SUPPLIED DATA below:

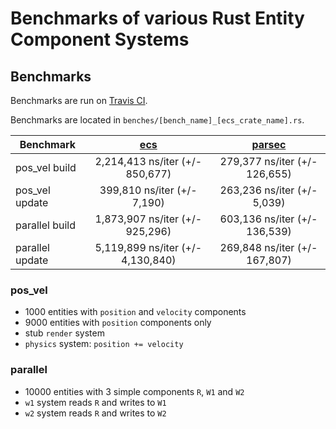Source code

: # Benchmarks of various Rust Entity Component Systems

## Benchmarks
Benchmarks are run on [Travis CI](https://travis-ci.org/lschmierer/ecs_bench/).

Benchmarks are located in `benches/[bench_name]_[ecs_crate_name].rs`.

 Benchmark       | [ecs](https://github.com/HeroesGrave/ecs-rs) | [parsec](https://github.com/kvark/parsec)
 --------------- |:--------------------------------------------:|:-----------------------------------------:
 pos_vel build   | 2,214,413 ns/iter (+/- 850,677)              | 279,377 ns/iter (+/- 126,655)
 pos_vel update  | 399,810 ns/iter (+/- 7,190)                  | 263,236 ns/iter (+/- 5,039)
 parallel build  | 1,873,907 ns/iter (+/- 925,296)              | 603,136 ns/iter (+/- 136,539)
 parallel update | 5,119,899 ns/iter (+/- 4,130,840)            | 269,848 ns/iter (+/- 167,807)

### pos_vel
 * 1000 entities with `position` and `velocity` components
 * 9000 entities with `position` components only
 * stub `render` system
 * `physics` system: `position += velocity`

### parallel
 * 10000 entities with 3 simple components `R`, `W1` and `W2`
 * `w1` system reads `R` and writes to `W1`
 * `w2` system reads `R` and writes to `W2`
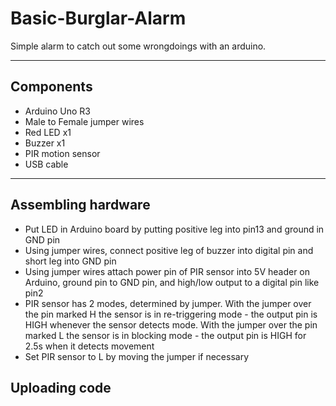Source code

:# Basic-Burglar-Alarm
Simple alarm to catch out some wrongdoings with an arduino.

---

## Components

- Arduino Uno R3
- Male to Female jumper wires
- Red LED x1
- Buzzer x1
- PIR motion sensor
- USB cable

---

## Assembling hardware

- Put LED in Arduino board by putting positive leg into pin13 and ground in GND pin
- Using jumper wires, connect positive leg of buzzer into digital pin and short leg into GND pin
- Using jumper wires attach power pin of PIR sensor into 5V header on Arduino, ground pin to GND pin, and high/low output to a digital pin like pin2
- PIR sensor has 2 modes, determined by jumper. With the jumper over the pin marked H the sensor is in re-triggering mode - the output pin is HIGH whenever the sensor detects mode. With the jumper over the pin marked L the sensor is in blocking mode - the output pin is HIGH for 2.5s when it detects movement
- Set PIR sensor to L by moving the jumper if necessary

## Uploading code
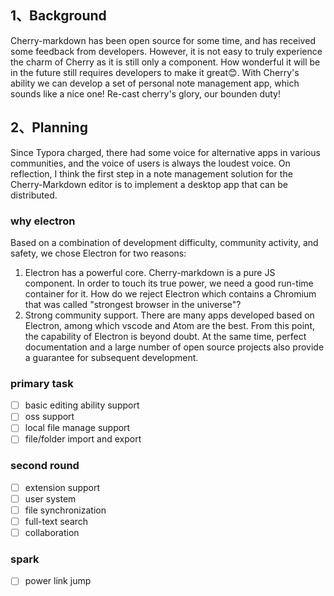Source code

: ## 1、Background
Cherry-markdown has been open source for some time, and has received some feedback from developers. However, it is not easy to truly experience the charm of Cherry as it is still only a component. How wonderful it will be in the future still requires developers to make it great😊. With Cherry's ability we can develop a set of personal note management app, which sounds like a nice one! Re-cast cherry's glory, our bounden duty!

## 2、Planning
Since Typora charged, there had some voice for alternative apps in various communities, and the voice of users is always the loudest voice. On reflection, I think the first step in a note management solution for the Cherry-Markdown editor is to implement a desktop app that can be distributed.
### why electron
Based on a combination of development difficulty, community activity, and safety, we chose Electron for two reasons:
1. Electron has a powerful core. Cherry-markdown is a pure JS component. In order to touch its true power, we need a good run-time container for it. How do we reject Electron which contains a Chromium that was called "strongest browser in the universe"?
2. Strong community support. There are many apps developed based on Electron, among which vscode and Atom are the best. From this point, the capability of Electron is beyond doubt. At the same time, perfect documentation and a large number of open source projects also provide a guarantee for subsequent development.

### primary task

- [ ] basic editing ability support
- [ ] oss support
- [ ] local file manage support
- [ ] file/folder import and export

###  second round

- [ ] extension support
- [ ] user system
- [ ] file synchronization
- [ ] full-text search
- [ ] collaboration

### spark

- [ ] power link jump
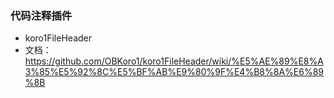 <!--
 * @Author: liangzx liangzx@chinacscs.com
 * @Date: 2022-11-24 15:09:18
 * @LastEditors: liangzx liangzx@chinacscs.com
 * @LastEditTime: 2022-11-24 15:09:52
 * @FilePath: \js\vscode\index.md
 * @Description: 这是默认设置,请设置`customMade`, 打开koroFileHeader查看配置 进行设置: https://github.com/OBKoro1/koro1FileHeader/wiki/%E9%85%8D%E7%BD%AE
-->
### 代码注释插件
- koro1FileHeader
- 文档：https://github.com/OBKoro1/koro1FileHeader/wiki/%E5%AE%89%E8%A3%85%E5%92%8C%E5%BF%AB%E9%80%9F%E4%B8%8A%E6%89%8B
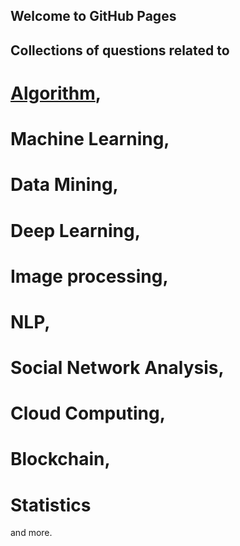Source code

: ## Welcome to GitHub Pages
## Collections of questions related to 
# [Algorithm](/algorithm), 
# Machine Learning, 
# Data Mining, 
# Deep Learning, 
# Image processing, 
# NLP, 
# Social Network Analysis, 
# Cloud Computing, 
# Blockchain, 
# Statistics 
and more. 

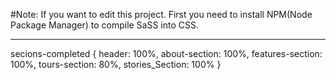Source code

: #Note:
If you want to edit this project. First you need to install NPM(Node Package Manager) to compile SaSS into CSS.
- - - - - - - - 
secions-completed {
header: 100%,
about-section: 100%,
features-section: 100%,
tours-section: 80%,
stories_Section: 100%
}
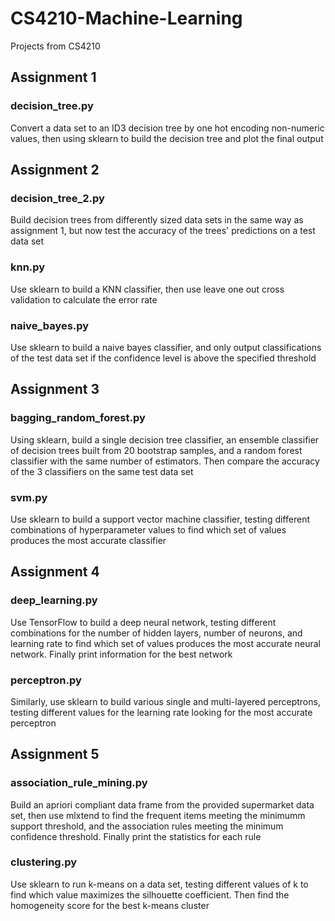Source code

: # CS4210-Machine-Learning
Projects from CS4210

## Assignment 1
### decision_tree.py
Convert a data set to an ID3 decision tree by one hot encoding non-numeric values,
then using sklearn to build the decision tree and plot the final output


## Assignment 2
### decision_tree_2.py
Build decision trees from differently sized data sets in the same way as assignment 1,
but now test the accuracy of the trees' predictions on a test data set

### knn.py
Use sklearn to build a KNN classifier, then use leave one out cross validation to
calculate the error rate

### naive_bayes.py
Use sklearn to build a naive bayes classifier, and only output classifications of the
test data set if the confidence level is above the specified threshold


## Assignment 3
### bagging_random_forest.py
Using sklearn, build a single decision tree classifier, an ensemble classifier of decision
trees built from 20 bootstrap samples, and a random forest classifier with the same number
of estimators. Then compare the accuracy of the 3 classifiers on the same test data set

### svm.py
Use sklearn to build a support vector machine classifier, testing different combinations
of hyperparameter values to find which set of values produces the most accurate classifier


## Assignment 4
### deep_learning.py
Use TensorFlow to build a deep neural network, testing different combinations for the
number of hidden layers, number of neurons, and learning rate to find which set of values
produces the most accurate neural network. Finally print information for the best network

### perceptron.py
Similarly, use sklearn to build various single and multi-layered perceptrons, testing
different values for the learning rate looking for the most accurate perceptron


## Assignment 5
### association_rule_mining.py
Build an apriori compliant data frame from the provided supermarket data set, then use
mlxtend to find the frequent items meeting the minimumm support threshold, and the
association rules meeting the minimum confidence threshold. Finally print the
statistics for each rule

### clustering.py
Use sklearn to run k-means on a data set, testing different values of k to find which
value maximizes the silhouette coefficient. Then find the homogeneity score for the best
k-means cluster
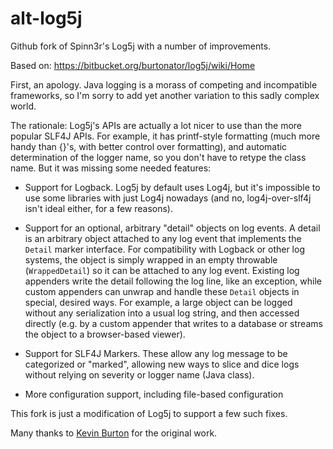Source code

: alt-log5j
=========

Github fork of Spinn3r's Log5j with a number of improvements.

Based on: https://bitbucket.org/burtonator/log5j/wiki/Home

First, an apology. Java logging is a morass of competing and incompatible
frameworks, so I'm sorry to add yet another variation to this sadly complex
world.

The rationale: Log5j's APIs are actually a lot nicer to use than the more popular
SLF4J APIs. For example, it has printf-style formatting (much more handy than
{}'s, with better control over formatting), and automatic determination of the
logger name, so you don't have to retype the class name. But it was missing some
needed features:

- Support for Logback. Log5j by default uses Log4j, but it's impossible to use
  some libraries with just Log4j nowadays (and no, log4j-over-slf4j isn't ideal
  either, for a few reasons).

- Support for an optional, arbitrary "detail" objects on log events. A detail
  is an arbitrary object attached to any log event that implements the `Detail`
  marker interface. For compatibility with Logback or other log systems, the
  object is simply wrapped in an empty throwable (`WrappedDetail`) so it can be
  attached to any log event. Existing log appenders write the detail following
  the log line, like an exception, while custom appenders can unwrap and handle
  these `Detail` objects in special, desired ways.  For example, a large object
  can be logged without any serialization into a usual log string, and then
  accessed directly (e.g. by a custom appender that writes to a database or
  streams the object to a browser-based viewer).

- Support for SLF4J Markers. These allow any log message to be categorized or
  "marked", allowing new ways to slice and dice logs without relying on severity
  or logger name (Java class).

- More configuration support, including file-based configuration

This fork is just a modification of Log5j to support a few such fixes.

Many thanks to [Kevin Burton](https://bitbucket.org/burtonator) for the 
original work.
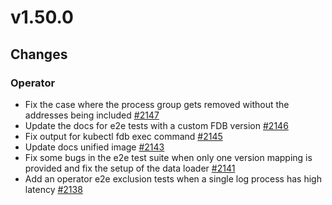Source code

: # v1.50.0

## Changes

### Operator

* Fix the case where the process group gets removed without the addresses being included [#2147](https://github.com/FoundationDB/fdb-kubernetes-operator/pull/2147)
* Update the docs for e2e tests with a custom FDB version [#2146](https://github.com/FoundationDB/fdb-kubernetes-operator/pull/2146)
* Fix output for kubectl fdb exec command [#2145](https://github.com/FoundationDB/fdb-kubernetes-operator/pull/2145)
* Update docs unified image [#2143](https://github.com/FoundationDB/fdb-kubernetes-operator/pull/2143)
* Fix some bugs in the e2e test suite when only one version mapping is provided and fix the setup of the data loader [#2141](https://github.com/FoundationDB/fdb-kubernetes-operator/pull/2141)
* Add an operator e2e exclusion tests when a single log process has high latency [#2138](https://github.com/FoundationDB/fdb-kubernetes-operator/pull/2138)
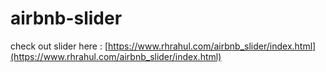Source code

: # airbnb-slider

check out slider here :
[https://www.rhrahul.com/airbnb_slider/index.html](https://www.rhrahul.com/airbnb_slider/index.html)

End of SUPPLIED DATA.

● **BRIEF**
In the data above, each line holding "just" is to be found and copied.

● **RESPONSE BELOW**
  some libraries with just Log4j nowadays (and no, log4j-over-slf4j isn't ideal
This fork is just a modification of Log5j to support a few such fixes.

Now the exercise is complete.